» WHAT YOU HAVE TO DO:
Which lines in the data below contain the word "symbol"? Copy each of them.

» GIVEN ENTRIES:

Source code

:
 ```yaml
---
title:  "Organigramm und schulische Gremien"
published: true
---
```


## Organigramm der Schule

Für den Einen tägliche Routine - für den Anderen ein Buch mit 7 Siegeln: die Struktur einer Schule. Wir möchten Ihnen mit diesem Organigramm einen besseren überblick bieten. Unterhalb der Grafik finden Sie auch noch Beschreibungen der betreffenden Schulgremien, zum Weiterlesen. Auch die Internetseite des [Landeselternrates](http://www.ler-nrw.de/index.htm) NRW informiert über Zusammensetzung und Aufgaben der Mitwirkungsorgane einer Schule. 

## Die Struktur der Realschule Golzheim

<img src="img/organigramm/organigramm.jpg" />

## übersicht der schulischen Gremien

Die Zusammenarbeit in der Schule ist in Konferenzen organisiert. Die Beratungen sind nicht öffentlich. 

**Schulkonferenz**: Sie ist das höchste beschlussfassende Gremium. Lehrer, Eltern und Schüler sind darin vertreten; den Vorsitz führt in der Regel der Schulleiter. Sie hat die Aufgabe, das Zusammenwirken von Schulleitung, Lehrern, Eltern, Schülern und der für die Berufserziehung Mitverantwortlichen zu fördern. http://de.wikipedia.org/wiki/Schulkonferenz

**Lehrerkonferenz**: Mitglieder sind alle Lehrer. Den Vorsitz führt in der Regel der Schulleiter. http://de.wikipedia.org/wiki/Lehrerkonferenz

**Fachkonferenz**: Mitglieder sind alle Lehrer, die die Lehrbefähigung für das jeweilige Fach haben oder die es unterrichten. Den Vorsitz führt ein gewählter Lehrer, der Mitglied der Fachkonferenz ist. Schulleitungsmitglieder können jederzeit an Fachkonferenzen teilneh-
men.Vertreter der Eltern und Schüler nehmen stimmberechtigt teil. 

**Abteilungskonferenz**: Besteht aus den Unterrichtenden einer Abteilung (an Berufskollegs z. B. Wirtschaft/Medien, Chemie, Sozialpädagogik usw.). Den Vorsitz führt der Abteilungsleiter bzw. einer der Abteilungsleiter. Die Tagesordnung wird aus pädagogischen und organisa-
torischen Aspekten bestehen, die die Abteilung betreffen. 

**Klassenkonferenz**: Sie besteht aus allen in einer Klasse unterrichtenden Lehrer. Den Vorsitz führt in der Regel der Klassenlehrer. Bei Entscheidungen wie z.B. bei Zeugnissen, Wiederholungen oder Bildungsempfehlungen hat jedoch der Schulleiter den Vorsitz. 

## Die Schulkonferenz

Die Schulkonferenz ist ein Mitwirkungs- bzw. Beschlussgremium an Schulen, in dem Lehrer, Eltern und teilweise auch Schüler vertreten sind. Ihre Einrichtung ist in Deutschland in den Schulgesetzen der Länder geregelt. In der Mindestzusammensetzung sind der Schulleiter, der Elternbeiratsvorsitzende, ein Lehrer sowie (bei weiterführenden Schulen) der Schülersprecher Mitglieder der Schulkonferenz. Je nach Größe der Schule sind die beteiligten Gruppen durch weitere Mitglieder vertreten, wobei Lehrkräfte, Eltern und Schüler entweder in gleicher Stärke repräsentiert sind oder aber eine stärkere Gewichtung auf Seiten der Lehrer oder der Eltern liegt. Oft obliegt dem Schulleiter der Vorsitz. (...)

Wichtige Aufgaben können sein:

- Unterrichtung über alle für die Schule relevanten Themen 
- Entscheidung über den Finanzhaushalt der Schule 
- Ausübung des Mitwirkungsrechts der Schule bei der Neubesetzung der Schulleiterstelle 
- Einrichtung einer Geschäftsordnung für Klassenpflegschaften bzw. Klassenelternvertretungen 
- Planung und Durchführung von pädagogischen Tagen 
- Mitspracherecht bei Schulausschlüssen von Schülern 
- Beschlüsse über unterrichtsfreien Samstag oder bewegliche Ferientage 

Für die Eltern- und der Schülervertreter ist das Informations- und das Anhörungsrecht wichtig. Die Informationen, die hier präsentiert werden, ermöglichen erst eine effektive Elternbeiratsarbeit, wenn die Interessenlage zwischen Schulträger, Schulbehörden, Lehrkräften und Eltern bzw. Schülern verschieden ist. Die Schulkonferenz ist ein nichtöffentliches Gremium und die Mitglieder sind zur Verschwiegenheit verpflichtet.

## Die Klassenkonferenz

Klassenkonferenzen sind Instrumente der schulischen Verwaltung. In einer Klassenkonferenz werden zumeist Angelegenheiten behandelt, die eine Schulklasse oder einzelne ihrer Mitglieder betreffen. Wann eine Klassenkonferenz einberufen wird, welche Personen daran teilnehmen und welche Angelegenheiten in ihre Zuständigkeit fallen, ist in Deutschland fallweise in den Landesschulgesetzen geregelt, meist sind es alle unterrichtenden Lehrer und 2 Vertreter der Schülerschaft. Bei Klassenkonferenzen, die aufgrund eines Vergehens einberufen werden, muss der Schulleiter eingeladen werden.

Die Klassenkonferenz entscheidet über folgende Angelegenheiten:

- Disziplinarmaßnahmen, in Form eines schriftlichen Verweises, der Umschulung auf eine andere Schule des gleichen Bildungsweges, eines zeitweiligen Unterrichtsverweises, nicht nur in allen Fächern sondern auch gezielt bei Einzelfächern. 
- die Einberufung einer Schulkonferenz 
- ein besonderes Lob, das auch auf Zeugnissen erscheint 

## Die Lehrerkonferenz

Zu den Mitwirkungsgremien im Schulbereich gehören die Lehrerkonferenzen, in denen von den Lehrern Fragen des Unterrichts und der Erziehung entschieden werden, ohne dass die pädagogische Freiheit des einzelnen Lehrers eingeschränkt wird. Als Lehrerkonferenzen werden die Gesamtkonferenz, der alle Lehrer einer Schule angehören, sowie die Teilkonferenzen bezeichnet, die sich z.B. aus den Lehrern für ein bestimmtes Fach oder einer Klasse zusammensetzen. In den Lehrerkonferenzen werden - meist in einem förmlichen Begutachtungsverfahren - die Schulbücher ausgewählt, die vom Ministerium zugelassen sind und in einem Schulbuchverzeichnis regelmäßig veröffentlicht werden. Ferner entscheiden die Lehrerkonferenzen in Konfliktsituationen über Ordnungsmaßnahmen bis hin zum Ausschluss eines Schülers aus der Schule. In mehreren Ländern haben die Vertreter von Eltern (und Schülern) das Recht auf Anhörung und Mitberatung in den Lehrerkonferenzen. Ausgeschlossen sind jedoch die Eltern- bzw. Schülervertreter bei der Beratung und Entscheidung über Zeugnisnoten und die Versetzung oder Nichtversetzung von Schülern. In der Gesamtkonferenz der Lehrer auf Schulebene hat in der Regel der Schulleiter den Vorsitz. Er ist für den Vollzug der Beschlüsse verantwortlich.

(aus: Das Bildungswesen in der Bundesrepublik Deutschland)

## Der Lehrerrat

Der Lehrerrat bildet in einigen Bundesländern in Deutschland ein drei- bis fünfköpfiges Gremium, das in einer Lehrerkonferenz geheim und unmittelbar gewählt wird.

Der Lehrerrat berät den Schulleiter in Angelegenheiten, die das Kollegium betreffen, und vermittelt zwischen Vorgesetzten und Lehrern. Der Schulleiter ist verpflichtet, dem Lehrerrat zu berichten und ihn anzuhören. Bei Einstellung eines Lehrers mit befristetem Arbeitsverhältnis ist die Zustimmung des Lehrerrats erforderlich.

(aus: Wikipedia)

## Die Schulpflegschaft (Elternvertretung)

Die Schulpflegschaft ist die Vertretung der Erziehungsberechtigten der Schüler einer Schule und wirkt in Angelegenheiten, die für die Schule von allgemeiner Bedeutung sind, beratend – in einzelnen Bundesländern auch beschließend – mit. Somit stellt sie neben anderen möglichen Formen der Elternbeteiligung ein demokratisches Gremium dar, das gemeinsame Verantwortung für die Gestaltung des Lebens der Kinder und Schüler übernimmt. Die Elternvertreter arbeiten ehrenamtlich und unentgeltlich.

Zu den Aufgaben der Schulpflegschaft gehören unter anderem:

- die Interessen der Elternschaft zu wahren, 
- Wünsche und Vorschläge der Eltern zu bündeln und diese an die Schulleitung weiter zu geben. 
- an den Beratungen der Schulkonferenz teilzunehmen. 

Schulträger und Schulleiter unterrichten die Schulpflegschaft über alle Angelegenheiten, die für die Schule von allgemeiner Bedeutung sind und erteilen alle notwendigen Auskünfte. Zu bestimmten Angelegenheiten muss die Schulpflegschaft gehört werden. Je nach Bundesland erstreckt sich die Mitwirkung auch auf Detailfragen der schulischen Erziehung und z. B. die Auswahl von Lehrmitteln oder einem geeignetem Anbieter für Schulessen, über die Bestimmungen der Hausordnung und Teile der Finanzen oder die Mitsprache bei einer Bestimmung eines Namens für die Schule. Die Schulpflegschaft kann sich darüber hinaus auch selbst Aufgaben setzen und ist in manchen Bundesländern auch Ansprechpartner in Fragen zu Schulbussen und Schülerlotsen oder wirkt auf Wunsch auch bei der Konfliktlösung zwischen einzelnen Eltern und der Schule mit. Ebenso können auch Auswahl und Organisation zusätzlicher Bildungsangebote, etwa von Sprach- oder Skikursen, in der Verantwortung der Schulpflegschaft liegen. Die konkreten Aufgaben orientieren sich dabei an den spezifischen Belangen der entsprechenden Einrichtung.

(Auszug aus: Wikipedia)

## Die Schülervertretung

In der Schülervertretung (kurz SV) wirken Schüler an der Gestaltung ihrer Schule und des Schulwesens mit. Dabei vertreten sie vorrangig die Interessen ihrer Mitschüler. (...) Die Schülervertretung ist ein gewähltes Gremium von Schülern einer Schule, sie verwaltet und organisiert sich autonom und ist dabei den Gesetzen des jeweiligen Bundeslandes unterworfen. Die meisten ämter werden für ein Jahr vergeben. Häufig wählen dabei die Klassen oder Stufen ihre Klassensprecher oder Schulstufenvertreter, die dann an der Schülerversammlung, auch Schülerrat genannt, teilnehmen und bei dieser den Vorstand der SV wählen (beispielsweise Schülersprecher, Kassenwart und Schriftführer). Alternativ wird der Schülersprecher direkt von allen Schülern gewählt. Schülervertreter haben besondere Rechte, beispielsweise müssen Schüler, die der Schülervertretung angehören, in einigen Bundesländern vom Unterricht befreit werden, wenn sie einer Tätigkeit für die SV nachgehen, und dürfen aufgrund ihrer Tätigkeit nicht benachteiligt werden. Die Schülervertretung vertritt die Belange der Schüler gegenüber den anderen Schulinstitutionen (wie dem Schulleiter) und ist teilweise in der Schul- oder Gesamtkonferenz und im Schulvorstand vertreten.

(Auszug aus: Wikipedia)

...

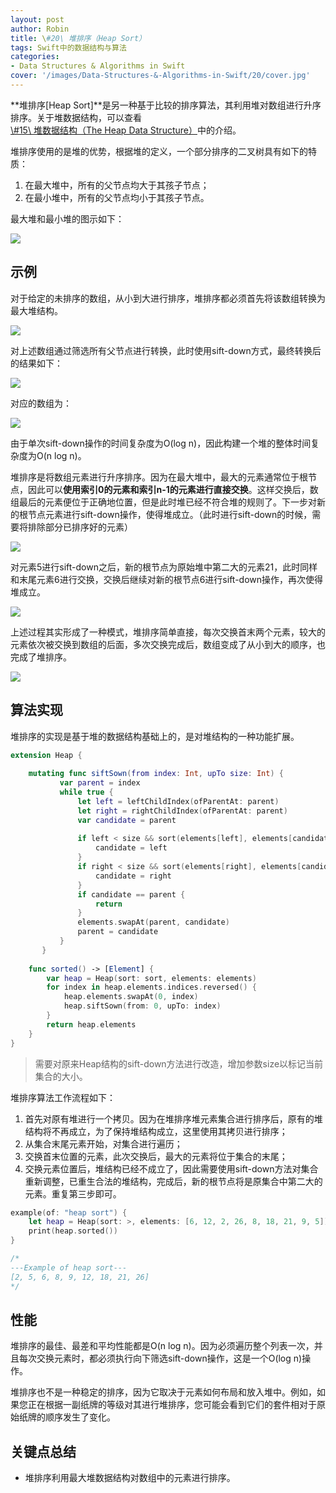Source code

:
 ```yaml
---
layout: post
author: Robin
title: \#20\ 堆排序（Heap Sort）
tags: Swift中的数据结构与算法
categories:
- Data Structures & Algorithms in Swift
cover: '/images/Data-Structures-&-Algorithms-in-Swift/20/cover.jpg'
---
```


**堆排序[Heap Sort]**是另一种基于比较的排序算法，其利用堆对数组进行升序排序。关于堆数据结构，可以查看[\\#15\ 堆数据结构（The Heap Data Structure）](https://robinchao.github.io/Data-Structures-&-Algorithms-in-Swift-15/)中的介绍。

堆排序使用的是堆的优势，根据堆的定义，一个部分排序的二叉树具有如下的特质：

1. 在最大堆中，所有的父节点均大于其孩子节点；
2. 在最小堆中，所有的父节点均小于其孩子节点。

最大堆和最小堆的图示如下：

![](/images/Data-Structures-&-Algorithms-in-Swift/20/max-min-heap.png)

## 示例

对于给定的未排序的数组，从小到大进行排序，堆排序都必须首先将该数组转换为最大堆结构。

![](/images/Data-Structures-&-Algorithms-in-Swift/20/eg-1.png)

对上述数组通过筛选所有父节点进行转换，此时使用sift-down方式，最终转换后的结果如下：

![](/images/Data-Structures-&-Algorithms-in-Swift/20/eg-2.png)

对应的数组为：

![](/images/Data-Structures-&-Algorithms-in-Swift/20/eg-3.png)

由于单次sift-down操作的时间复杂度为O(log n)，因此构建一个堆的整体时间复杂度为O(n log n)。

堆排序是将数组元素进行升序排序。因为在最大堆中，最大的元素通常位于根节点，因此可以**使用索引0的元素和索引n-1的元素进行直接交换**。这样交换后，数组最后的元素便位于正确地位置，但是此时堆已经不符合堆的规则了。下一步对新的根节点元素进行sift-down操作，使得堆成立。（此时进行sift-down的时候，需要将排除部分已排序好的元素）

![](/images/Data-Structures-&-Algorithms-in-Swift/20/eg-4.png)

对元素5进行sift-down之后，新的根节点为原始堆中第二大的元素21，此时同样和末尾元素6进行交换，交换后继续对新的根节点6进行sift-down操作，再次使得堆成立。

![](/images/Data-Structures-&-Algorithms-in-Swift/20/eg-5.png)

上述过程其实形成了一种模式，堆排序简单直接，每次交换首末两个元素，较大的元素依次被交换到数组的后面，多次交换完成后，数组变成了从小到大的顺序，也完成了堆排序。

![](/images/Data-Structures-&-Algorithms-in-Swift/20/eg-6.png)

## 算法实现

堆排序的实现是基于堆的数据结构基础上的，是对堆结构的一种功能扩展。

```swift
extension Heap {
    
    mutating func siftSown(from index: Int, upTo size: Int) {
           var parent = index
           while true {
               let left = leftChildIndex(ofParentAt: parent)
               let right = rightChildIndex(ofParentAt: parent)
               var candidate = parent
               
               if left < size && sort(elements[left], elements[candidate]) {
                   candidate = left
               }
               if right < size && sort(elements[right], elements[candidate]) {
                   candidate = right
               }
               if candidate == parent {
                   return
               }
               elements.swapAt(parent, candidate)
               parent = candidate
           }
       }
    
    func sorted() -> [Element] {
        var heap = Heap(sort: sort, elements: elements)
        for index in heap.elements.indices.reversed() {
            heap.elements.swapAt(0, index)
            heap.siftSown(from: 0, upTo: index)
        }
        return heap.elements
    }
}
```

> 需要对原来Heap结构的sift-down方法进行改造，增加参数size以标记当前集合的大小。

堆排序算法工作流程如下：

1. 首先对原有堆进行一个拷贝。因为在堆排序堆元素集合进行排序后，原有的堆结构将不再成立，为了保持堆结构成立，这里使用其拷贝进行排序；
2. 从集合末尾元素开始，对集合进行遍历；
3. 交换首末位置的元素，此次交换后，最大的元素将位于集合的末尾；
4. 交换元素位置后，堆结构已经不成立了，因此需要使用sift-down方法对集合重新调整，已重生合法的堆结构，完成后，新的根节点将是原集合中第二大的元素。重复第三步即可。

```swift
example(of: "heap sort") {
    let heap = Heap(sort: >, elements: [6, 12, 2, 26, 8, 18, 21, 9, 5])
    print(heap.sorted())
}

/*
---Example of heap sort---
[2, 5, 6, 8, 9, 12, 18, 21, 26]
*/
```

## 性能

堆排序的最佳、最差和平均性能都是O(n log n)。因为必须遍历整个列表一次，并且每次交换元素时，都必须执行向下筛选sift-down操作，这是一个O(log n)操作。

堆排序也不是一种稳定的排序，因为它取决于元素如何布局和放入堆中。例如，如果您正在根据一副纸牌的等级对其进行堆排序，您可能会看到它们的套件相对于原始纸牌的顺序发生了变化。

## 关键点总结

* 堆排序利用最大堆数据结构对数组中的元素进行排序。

---

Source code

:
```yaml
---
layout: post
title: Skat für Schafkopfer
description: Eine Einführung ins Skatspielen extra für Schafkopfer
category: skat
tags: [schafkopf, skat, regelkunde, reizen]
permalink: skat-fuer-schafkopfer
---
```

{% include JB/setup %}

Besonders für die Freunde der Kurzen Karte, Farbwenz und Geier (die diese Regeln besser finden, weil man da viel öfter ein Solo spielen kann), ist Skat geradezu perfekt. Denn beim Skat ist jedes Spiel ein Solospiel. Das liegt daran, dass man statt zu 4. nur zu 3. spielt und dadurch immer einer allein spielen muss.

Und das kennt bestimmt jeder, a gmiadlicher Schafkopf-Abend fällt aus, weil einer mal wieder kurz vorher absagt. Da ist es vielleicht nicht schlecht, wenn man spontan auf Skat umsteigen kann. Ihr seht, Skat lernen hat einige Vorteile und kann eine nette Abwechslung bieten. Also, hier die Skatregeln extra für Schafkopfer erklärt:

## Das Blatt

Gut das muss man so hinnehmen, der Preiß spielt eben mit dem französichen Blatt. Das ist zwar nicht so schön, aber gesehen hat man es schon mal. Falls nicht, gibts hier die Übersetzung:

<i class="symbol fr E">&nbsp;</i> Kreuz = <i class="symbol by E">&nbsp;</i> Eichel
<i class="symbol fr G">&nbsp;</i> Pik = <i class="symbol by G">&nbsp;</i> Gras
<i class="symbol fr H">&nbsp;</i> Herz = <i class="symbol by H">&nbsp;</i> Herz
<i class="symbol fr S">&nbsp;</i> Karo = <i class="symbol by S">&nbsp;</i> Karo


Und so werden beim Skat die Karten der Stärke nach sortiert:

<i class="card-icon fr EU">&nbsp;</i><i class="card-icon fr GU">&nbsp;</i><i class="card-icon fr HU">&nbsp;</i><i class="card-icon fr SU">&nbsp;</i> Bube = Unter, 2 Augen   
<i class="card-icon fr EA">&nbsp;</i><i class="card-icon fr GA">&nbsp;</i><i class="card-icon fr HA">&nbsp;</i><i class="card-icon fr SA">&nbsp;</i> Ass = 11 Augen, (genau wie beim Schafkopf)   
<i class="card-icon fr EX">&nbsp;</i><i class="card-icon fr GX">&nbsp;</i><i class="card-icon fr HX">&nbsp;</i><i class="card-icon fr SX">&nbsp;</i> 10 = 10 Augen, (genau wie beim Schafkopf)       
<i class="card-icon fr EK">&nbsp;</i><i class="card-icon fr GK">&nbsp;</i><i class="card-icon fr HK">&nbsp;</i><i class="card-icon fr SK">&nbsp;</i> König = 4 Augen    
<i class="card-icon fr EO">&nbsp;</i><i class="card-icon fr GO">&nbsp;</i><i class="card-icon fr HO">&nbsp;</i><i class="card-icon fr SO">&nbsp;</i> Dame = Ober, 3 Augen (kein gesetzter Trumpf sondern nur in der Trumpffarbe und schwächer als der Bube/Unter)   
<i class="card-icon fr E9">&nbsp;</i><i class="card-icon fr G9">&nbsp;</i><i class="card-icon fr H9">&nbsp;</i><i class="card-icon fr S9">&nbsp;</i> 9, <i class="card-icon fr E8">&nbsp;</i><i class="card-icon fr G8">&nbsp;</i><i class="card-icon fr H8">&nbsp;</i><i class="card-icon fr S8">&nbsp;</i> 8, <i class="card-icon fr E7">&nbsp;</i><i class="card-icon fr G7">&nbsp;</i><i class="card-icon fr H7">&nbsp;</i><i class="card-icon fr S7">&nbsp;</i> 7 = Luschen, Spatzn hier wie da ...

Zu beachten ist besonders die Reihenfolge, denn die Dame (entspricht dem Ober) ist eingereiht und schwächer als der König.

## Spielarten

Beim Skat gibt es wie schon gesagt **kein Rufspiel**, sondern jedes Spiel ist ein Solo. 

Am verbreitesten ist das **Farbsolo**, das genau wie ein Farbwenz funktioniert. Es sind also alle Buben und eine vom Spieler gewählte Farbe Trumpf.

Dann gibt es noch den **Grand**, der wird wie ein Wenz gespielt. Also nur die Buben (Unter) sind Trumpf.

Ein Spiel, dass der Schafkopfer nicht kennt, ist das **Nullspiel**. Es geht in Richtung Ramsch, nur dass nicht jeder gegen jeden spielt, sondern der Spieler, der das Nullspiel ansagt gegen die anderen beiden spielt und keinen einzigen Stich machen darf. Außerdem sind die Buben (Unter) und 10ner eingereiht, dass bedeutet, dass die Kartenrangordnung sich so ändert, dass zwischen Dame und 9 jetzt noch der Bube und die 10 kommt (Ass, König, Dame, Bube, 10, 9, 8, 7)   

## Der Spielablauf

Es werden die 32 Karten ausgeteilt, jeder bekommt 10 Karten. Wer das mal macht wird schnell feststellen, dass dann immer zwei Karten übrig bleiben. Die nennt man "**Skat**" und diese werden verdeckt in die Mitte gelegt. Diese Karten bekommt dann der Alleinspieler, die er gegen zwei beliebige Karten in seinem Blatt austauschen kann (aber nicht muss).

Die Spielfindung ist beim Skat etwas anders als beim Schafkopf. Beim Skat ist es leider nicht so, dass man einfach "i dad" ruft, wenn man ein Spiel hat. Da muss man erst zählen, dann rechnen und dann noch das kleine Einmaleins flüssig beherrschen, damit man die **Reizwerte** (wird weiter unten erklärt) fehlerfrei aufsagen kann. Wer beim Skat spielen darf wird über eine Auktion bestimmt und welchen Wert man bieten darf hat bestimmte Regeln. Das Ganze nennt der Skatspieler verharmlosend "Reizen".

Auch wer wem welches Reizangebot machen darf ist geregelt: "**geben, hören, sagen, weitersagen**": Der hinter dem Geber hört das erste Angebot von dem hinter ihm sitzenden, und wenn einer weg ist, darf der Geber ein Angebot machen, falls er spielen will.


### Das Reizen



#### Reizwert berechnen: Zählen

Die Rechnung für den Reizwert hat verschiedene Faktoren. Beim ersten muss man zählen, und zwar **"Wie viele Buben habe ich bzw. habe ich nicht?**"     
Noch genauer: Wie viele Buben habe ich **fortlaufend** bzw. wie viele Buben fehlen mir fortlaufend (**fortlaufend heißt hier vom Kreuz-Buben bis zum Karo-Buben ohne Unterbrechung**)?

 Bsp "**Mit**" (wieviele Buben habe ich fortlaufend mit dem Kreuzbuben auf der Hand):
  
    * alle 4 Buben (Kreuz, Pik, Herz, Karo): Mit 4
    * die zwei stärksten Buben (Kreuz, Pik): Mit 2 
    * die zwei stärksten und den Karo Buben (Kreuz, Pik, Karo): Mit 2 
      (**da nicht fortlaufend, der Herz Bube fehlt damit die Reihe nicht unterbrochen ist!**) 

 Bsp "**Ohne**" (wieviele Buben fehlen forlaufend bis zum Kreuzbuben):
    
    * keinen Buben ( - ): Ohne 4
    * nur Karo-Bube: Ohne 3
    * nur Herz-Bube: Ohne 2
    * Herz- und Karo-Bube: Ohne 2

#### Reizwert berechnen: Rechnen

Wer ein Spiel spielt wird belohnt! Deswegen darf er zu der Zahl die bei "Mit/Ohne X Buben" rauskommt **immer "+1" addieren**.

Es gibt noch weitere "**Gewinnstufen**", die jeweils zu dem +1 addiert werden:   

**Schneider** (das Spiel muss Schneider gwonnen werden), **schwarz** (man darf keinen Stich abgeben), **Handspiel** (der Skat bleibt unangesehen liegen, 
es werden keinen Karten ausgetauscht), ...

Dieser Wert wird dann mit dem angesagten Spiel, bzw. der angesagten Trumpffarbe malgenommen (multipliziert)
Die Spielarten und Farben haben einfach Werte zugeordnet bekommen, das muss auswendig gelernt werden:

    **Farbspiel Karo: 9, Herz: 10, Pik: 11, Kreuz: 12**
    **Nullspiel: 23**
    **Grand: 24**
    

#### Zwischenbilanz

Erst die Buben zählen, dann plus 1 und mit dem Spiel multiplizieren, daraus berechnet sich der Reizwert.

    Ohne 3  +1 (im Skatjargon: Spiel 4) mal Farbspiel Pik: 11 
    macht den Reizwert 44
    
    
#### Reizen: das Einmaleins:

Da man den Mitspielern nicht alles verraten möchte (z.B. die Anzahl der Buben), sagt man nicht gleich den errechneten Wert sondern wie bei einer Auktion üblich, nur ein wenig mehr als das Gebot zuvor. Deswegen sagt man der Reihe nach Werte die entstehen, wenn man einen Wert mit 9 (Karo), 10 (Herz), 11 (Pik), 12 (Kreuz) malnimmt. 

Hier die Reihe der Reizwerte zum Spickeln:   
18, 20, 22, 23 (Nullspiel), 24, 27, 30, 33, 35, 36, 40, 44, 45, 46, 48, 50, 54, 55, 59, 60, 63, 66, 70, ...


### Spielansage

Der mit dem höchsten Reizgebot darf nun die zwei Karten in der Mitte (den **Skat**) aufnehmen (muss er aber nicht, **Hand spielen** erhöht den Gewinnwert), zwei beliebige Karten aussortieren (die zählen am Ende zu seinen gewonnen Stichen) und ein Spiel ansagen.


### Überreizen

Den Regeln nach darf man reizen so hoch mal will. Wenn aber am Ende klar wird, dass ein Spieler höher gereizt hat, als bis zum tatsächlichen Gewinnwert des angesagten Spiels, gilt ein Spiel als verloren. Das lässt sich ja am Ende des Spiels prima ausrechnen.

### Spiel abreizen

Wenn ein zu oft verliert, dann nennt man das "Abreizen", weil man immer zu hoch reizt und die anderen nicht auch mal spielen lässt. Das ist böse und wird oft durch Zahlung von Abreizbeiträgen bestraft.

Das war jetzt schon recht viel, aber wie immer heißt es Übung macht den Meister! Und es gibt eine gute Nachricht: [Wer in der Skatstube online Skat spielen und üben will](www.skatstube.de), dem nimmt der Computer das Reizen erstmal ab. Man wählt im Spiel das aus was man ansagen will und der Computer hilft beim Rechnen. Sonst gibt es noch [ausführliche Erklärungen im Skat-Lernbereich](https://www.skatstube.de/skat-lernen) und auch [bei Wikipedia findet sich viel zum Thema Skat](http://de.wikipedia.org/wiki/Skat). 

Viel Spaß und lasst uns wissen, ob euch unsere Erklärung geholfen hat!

» OUTPUT FOR THIS TASK:
<i class="symbol fr E">&nbsp;</i> Kreuz = <i class="symbol by E">&nbsp;</i> Eichel
<i class="symbol fr G">&nbsp;</i> Pik = <i class="symbol by G">&nbsp;</i> Gras
<i class="symbol fr H">&nbsp;</i> Herz = <i class="symbol by H">&nbsp;</i> Herz
<i class="symbol fr S">&nbsp;</i> Karo = <i class="symbol by S">&nbsp;</i> Karo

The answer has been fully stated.